I would suggest that BKI's own retention is probably not significant. I would suggest that a significant part of the 30% they indicate is to their own account will be reinsured out under their reinsurance treaties. (I would suspect that with a 21% line QBE is probably carry more capacity on this risk than any of the other insurers or reinsurers involved).
2. Assuming that I am looking at the correct page in the Walltech brochure, it appears that the sandwich paneling is the type which contains polyurethane or polystyrene foam which is flammable and which is of considerable concern to insurers.
3. While the loss history for this class of risk may have been good, the problem is that in the event of a fire the loss will be significant.

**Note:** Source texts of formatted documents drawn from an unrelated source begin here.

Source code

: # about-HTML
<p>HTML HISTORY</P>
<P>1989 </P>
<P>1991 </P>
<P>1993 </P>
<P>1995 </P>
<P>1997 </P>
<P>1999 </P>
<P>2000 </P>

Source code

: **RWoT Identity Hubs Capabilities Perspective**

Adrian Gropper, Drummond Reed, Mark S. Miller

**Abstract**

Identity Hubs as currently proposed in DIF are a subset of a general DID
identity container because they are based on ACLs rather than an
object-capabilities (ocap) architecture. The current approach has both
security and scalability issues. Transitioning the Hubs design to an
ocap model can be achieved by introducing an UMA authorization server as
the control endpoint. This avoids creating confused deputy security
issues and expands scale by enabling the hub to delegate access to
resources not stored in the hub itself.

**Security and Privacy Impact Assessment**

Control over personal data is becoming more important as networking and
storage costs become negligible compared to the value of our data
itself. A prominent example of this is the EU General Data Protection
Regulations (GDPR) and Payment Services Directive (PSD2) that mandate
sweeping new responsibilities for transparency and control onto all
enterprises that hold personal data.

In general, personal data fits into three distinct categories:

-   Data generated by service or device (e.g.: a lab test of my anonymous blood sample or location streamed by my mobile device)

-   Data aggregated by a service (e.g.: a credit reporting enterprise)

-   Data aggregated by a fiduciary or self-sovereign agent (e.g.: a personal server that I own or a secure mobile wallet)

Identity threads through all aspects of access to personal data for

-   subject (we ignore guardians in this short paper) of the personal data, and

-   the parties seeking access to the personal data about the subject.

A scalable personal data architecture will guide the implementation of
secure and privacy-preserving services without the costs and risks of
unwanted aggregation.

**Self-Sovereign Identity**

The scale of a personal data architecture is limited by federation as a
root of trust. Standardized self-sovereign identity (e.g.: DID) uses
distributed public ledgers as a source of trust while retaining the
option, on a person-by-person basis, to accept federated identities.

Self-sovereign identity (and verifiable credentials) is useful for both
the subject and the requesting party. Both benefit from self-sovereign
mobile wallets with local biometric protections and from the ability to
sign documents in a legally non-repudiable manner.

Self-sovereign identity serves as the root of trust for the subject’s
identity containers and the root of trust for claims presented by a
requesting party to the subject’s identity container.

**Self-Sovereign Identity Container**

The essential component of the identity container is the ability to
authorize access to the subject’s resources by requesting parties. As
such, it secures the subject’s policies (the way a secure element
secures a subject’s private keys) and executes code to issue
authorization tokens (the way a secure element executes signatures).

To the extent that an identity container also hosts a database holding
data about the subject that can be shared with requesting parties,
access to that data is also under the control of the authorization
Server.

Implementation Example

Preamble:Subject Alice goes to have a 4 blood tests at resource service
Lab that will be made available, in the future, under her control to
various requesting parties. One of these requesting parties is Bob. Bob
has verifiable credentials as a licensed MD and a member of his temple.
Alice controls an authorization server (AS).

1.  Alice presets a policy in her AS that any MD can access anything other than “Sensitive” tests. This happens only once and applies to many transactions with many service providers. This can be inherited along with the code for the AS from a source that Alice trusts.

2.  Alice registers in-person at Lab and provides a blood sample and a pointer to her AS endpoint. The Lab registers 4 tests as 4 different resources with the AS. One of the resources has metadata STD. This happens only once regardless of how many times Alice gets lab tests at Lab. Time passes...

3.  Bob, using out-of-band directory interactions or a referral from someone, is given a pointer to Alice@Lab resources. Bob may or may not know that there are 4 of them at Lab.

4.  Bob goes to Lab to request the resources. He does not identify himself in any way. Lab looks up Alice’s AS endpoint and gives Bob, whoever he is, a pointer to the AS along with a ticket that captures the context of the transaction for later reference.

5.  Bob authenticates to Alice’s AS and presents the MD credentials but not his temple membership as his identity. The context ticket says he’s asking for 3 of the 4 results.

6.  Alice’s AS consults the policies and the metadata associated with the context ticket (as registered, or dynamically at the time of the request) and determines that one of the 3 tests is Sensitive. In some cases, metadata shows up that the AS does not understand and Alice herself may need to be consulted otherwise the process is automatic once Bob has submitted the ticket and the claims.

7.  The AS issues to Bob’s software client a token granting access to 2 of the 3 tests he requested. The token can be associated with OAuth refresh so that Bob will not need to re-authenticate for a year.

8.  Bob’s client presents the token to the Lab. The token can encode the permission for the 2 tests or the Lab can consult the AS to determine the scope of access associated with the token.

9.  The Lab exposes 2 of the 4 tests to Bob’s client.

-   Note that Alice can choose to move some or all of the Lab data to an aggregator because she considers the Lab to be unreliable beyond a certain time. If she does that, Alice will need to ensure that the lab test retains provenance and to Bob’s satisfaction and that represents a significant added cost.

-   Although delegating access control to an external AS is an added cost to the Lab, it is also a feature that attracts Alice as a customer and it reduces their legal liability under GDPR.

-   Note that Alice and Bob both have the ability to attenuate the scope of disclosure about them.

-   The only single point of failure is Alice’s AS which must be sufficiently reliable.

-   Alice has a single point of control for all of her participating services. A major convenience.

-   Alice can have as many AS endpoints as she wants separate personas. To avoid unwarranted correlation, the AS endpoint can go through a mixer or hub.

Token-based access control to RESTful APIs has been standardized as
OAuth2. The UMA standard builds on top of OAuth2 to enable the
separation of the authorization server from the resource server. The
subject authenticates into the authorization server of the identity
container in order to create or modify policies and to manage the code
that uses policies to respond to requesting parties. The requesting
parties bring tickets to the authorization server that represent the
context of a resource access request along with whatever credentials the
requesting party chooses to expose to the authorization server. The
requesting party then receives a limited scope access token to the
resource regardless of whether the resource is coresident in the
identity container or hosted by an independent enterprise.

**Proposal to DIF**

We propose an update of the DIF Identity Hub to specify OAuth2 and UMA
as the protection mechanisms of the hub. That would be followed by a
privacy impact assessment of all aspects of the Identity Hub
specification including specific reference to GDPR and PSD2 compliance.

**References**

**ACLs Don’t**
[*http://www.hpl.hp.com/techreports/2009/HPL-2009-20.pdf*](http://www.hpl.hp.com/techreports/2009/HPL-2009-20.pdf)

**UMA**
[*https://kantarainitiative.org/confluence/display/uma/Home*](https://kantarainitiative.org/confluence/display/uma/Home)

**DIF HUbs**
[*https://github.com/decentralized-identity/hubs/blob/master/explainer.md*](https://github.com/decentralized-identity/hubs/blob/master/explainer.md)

Any smoke in these "clean rooms" will mean that the entire clean room will be affected and will need to be entirely replaced.
The fire protection at these premises is not as good as we would like to see in a business like this with sandwich paneling used in the building construction.

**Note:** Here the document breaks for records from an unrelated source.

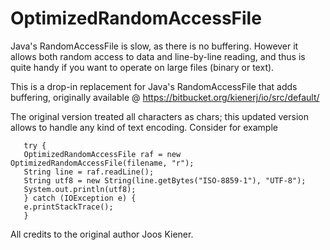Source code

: # OptimizedRandomAccessFile

Java's RandomAccessFile is slow, as there is no buffering. However it allows both random access to data and line-by-line reading, and thus is quite handy if you want to operate on large files (binary or text). 

This is a drop-in replacement for Java's RandomAccessFile that adds buffering, originally available @ https://bitbucket.org/kienerj/io/src/default/ 

The original version treated all characters as chars; this updated version allows to handle any kind of text encoding. Consider for example 

       try {
       OptimizedRandomAccessFile raf = new OptimizedRandomAccessFile(filename, "r");
       String line = raf.readLine();
       String utf8 = new String(line.getBytes("ISO-8859-1"), "UTF-8");
       System.out.println(utf8);
       } catch (IOException e) {
       e.printStackTrace();
       }

All credits to the original author Joos Kiener.
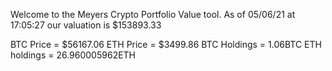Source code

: Welcome to the Meyers Crypto Portfolio Value tool. 
As of 05/06/21 at 17:05:27 our valuation is $153893.33 

BTC Price = $56167.06
 ETH Price = $3499.86
BTC Holdings = 1.06BTC
 ETH holdings = 26.960005962ETH 
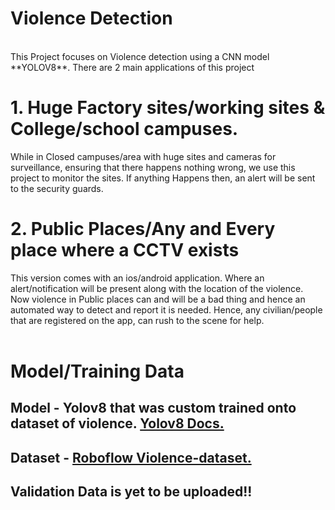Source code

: # Violence Detection
<br>
This Project focuses on Violence detection using a CNN model **YOLOV8**.
There are 2 main applications of this project

# 1. Huge Factory sites/working sites & College/school campuses.
While in Closed campuses/area with huge sites and cameras for surveillance, ensuring that there happens nothing wrong,
we use this project to monitor the sites.
If anything Happens then, an alert will be sent to the security guards.

# 2. Public Places/Any and Every place where a CCTV exists
This version comes with an ios/android application. Where an alert/notification will be present along with the 
location of the violence.  
Now violence in Public places can and will be a bad thing and hence an automated way to detect and report it is needed.
Hence, any civilian/people that are registered on the app, can rush to the scene for help.
<br>
<br>

# Model/Training Data

## Model - Yolov8 that was custom trained onto dataset of violence. [Yolov8 Docs.](https://docs.ultralytics.com/models/yolov8/)
## Dataset - [Roboflow Violence-dataset.](https://universe.roboflow.com/neuron-x1sgr/fight-detection-7xdy7/dataset/2#)

## Validation Data is yet to be uploaded!!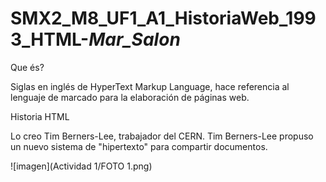# SMX2_M8_UF1_A1_HistoriaWeb_1993_HTML-_Mar_Salon_

Que és?

Siglas en inglés de HyperText Markup Language, hace referencia al lenguaje de marcado para la elaboración de páginas web. 

Historia HTML

Lo creo Tim Berners-Lee, trabajador del CERN. Tim Berners-Lee propuso un nuevo sistema de "hipertexto" para compartir documentos.

![imagen](Actividad 1/FOTO 1.png)

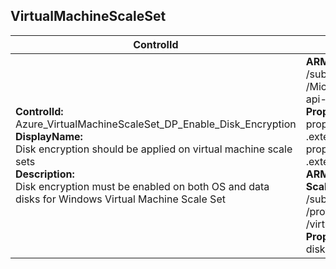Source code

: ## VirtualMachineScaleSet

| ControlId | Dependent Azure API(s) and Properties | Control spec-let |
|-----------|-------------------------------------|------------------|
| <b>ControlId:</b><br>Azure_VirtualMachineScaleSet_DP_Enable_Disk_Encryption<br><b>DisplayName:</b><br>Disk encryption should be applied on virtual machine scale sets<br><b>Description: </b><br> Disk encryption must be enabled on both OS and data disks for Windows Virtual Machine Scale Set |<b> ARM API to get configuration of a Virtual Machine Scale Set: </b> <br> /subscriptions/{subscriptionId}/providers<br>/Microsoft.Compute/virtualMachineScaleSets?<br>api-version=2019-07-01<br><b>Properties:</b><br> properties.virtualMachineProfile<br>.extensionProfile.extensions[].type<br>properties.virtualMachineProfile<br>.extensionProfile.extensions.[].provisioningState <br> <b>ARM API to get instance view of Virtual Machines in a Virtual Machine Scale Set</b> <br> /subscriptions/{subscriptionId}/resourceGroups/{resourceGroupName}<br>/providers/Microsoft.Compute/virtualMachineScaleSets/{vmScaleSetName}<br>/virtualmachines/{instanceId}/instanceView?api-version=2021-03-01 <br><b>Properties</b><br> disks.statuses[].code | <b>Passed: </b><br>Azure disk encryption extension is installed <br>and existing disks (OS and Data) are encrypted.<br><b>Failed: </b><br>Azure disk encryption extension is not installed<br>One or more existing disks (OS or Data) are in a non-compliant state <br>(Any other state other than Encrypted is a non-compliant state. <br>Possible states: Encrypted/NotEncrypted/NotMounted/DecryptionInProgress<br>/EncryptionInProgress/VMRestartPending/Unknown/NoDiskFound) <br><b>Verify: </b><br>Storage profile for VM Scale Set unavailable or number of <br>Virtual Machine instances in VM Scale Set exceeded scan limit. |

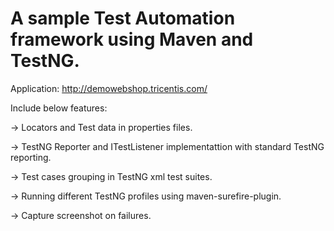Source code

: # A sample Test Automation framework using Maven and TestNG.

Application: http://demowebshop.tricentis.com/

Include below features:

-> Locators and Test data in properties files.

-> TestNG Reporter and ITestListener implementattion with standard TestNG reporting.

-> Test cases grouping in TestNG xml test suites.

-> Running different TestNG profiles using maven-surefire-plugin.

-> Capture screenshot on failures.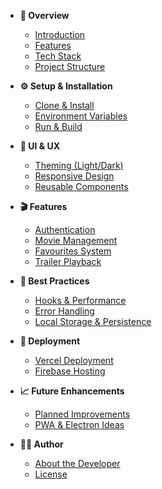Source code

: * **📘 Overview**
  * [Introduction](/)
  * [Features](#features)
  * [Tech Stack](#tech-stack)
  * [Project Structure](#project-structure)

* **⚙️ Setup & Installation**
  * [Clone & Install](#installation--setup)
  * [Environment Variables](#set-up-environment-variables)
  * [Run & Build](#run-the-app)

* **🎨 UI & UX**
  * [Theming (Light/Dark)](#theming)
  * [Responsive Design](#uiux)
  * [Reusable Components](#code-quality--best-practices)

* **🎬 Features**
  * [Authentication](#authentication)
  * [Movie Management](#movie-management)
  * [Favourites System](#movie-management)
  * [Trailer Playback](#movie-management)

* **🧠 Best Practices**
  * [Hooks & Performance](#code-quality--best-practices)
  * [Error Handling](#code-quality--best-practices)
  * [Local Storage & Persistence](#code-quality--best-practices)

* **🚀 Deployment**
  * [Vercel Deployment](#deployment)
  * [Firebase Hosting](#deployment)

* **📈 Future Enhancements**
  * [Planned Improvements](#future-improvements)
  * [PWA & Electron Ideas](#future-improvements)

* **👨‍💻 Author**
  * [About the Developer](#author)
  * [License](#license)
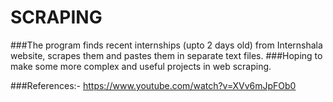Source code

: # SCRAPING
 ###The program finds recent internships (upto 2 days old) from Internshala website, scrapes them and pastes them in separate text files.
 ###Hoping to make some more complex and useful projects in web scraping.
 
 ###References:- https://www.youtube.com/watch?v=XVv6mJpFOb0

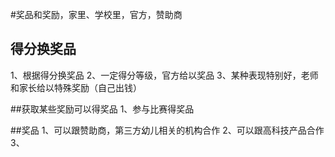 #奖品和奖励，家里、学校里，官方，赞助商
## 得分换奖品
1、根据得分换奖品
2、一定得分等级，官方给以奖品
3、某种表现特别好，老师和家长给以特殊奖励（自己出钱）

##获取某些奖励可以得奖品
1、参与比赛得奖品

##奖品
1、可以跟赞助商，第三方幼儿相关的机构合作
2、可以跟高科技产品合作
3、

4. As discussed yesterday, there is little point in comparing this risk with "Factory 2". "Factory 2" is a more modern building and it may have a sprinkler system or it may have better fire protection than this factory and it may not have the same sandwich paneling.
(Just because Factory 2 has a lower rate does not mean that the rate we want on this factory is not correct).
Factory 2 has a significantly lower sum insured so there is less risk.
5. I have already said that we would agree to ISR coverage on this risk.